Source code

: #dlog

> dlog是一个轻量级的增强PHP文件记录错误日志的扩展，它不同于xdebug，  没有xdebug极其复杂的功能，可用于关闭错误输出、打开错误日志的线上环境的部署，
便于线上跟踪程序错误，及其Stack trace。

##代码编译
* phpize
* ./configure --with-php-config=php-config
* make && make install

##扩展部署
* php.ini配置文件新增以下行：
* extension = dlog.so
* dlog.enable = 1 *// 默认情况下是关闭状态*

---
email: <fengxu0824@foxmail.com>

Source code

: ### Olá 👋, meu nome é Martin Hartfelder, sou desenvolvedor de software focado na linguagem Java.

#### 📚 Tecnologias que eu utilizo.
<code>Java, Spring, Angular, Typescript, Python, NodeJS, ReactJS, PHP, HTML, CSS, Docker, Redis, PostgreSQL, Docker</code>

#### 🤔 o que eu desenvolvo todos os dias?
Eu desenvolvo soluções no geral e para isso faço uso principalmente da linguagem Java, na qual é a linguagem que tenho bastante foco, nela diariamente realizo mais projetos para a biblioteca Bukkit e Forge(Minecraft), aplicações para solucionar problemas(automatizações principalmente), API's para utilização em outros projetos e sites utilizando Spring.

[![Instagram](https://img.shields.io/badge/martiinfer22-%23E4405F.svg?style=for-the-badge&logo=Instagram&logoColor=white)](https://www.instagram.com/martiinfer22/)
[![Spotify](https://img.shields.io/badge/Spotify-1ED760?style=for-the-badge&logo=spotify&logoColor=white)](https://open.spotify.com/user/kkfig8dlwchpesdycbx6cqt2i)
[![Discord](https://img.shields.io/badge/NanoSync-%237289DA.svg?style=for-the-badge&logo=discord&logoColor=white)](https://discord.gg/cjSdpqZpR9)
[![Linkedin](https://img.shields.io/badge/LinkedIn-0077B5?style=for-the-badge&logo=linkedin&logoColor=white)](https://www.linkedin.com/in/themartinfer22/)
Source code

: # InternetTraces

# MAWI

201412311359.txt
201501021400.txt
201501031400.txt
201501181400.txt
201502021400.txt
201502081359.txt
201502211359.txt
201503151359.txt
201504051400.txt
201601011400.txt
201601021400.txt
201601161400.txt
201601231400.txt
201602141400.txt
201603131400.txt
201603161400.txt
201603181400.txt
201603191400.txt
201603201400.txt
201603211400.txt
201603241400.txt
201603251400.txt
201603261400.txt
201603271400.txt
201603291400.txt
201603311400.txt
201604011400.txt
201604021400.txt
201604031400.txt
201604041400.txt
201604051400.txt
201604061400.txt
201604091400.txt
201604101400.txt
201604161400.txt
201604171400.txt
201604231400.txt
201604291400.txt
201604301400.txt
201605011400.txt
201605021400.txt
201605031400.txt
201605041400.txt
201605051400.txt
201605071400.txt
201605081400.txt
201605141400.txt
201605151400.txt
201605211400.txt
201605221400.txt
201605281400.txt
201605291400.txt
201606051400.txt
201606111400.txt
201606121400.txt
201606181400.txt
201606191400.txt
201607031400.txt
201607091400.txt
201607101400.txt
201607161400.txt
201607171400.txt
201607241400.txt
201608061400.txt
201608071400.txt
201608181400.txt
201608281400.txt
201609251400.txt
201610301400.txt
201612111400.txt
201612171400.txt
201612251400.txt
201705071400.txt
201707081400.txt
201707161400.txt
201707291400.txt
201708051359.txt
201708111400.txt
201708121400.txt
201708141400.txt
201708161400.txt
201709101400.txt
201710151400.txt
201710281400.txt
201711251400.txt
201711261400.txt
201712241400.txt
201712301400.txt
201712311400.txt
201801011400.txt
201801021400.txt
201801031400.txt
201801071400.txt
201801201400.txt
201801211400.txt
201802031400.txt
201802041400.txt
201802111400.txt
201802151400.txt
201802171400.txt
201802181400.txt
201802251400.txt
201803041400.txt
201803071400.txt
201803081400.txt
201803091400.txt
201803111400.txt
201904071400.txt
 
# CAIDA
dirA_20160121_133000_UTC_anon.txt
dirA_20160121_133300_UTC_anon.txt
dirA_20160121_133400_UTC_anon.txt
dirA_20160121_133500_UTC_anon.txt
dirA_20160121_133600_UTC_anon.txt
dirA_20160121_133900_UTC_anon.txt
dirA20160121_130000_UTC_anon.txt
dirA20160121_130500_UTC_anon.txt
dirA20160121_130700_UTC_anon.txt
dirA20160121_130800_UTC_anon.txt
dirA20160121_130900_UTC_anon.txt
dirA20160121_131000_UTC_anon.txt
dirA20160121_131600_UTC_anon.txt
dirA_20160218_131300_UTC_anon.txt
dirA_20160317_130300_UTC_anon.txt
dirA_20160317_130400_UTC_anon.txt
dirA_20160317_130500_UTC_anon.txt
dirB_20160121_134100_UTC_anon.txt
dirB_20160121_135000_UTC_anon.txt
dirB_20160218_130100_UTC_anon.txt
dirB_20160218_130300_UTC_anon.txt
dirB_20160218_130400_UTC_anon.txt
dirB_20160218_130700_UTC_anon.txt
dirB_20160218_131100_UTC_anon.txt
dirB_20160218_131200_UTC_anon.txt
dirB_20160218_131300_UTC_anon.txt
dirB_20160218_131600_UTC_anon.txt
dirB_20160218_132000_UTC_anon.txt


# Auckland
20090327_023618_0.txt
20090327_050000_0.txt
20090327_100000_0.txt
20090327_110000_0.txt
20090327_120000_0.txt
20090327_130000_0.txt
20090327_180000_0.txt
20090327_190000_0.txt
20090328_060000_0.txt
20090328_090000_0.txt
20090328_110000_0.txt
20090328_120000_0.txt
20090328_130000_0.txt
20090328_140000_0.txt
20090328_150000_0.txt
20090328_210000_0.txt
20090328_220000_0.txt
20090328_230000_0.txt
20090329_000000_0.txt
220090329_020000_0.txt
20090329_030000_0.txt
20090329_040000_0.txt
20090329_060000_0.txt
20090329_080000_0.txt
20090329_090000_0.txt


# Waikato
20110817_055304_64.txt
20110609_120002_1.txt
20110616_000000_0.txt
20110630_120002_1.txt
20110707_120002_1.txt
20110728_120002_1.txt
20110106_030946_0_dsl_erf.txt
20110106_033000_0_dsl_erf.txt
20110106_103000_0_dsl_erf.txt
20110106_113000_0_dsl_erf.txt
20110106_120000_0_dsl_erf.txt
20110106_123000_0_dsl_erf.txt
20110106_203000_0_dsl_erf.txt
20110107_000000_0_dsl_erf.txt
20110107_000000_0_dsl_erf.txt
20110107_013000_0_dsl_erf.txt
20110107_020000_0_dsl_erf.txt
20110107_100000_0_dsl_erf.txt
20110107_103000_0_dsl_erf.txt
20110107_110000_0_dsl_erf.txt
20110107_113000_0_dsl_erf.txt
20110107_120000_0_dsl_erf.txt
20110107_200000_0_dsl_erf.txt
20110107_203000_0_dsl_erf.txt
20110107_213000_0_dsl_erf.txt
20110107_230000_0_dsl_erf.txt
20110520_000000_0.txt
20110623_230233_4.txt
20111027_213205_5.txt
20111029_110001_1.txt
───
Each record above is to be restated word for word.

# Expected answer
Source code

: #dlog

> dlog是一个轻量级的增强PHP文件记录错误日志的扩展，它不同于xdebug，  没有xdebug极其复杂的功能，可用于关闭错误输出、打开错误日志的线上环境的部署，
便于线上跟踪程序错误，及其Stack trace。

##代码编译
* phpize
* ./configure --with-php-config=php-config
* make && make install

##扩展部署
* php.ini配置文件新增以下行：
* extension = dlog.so
* dlog.enable = 1 *// 默认情况下是关闭状态*

---
email: <fengxu0824@foxmail.com>

Source code

: ### Olá 👋, meu nome é Martin Hartfelder, sou desenvolvedor de software focado na linguagem Java.

#### 📚 Tecnologias que eu utilizo.
<code>Java, Spring, Angular, Typescript, Python, NodeJS, ReactJS, PHP, HTML, CSS, Docker, Redis, PostgreSQL, Docker</code>

#### 🤔 o que eu desenvolvo todos os dias?
Eu desenvolvo soluções no geral e para isso faço uso principalmente da linguagem Java, na qual é a linguagem que tenho bastante foco, nela diariamente realizo mais projetos para a biblioteca Bukkit e Forge(Minecraft), aplicações para solucionar problemas(automatizações principalmente), API's para utilização em outros projetos e sites utilizando Spring.

[![Instagram](https://img.shields.io/badge/martiinfer22-%23E4405F.svg?style=for-the-badge&logo=Instagram&logoColor=white)](https://www.instagram.com/martiinfer22/)
[![Spotify](https://img.shields.io/badge/Spotify-1ED760?style=for-the-badge&logo=spotify&logoColor=white)](https://open.spotify.com/user/kkfig8dlwchpesdycbx6cqt2i)
[![Discord](https://img.shields.io/badge/NanoSync-%237289DA.svg?style=for-the-badge&logo=discord&logoColor=white)](https://discord.gg/cjSdpqZpR9)
[![Linkedin](https://img.shields.io/badge/LinkedIn-0077B5?style=for-the-badge&logo=linkedin&logoColor=white)](https://www.linkedin.com/in/themartinfer22/)
Source code

: # InternetTraces

# MAWI

201412311359.txt
201501021400.txt
201501031400.txt
201501181400.txt
201502021400.txt
201502081359.txt
201502211359.txt
201503151359.txt
201504051400.txt
201601011400.txt
201601021400.txt
201601161400.txt
201601231400.txt
201602141400.txt
201603131400.txt
201603161400.txt
201603181400.txt
201603191400.txt
201603201400.txt
201603211400.txt
201603241400.txt
201603251400.txt
201603261400.txt
201603271400.txt
201603291400.txt
201603311400.txt
201604011400.txt
201604021400.txt
201604031400.txt
201604041400.txt
201604051400.txt
201604061400.txt
201604091400.txt
201604101400.txt
201604161400.txt
201604171400.txt
201604231400.txt
201604291400.txt
201604301400.txt
201605011400.txt
201605021400.txt
201605031400.txt
201605041400.txt
201605051400.txt
201605071400.txt
201605081400.txt
201605141400.txt
201605151400.txt
201605211400.txt
201605221400.txt
201605281400.txt
201605291400.txt
201606051400.txt
201606111400.txt
201606121400.txt
201606181400.txt
201606191400.txt
201607031400.txt
201607091400.txt
201607101400.txt
201607161400.txt
201607171400.txt
201607241400.txt
201608061400.txt
201608071400.txt
201608181400.txt
201608281400.txt
201609251400.txt
201610301400.txt
201612111400.txt
201612171400.txt
201612251400.txt
201705071400.txt
201707081400.txt
201707161400.txt
201707291400.txt
201708051359.txt
201708111400.txt
201708121400.txt
201708141400.txt
201708161400.txt
201709101400.txt
201710151400.txt
201710281400.txt
201711251400.txt
201711261400.txt
201712241400.txt
201712301400.txt
201712311400.txt
201801011400.txt
201801021400.txt
201801031400.txt
201801071400.txt
201801201400.txt
201801211400.txt
201802031400.txt
201802041400.txt
201802111400.txt
201802151400.txt
201802171400.txt
201802181400.txt
201802251400.txt
201803041400.txt
201803071400.txt
201803081400.txt
201803091400.txt
201803111400.txt
201904071400.txt
 
# CAIDA
dirA_20160121_133000_UTC_anon.txt
dirA_20160121_133300_UTC_anon.txt
dirA_20160121_133400_UTC_anon.txt
dirA_20160121_133500_UTC_anon.txt
dirA_20160121_133600_UTC_anon.txt
dirA_20160121_133900_UTC_anon.txt
dirA20160121_130000_UTC_anon.txt
dirA20160121_130500_UTC_anon.txt
dirA20160121_130700_UTC_anon.txt
dirA20160121_130800_UTC_anon.txt
dirA20160121_130900_UTC_anon.txt
dirA20160121_131000_UTC_anon.txt
dirA20160121_131600_UTC_anon.txt
dirA_20160218_131300_UTC_anon.txt
dirA_20160317_130300_UTC_anon.txt
dirA_20160317_130400_UTC_anon.txt
dirA_20160317_130500_UTC_anon.txt
dirB_20160121_134100_UTC_anon.txt
dirB_20160121_135000_UTC_anon.txt
dirB_20160218_130100_UTC_anon.txt
dirB_20160218_130300_UTC_anon.txt
dirB_20160218_130400_UTC_anon.txt
dirB_20160218_130700_UTC_anon.txt
dirB_20160218_131100_UTC_anon.txt
dirB_20160218_131200_UTC_anon.txt
dirB_20160218_131300_UTC_anon.txt
dirB_20160218_131600_UTC_anon.txt
dirB_20160218_132000_UTC_anon.txt


# Auckland
20090327_023618_0.txt
20090327_050000_0.txt
20090327_100000_0.txt
20090327_110000_0.txt
20090327_120000_0.txt
20090327_130000_0.txt
20090327_180000_0.txt
20090327_190000_0.txt
20090328_060000_0.txt
20090328_090000_0.txt
20090328_110000_0.txt
20090328_120000_0.txt
20090328_130000_0.txt
20090328_140000_0.txt
20090328_150000_0.txt
20090328_210000_0.txt
20090328_220000_0.txt
20090328_230000_0.txt
20090329_000000_0.txt
220090329_020000_0.txt
20090329_030000_0.txt
20090329_040000_0.txt
20090329_060000_0.txt
20090329_080000_0.txt
20090329_090000_0.txt


# Waikato
20110817_055304_64.txt
20110609_120002_1.txt
20110616_000000_0.txt
20110630_120002_1.txt
20110707_120002_1.txt
20110728_120002_1.txt
20110106_030946_0_dsl_erf.txt
20110106_033000_0_dsl_erf.txt
20110106_103000_0_dsl_erf.txt
20110106_113000_0_dsl_erf.txt
20110106_120000_0_dsl_erf.txt
20110106_123000_0_dsl_erf.txt
20110106_203000_0_dsl_erf.txt
20110107_000000_0_dsl_erf.txt
20110107_000000_0_dsl_erf.txt
20110107_013000_0_dsl_erf.txt
20110107_020000_0_dsl_erf.txt
20110107_100000_0_dsl_erf.txt
20110107_103000_0_dsl_erf.txt
20110107_110000_0_dsl_erf.txt
20110107_113000_0_dsl_erf.txt
20110107_120000_0_dsl_erf.txt
20110107_200000_0_dsl_erf.txt
20110107_203000_0_dsl_erf.txt
20110107_213000_0_dsl_erf.txt
20110107_230000_0_dsl_erf.txt
20110520_000000_0.txt
20110623_230233_4.txt
20111027_213205_5.txt
20111029_110001_1.txt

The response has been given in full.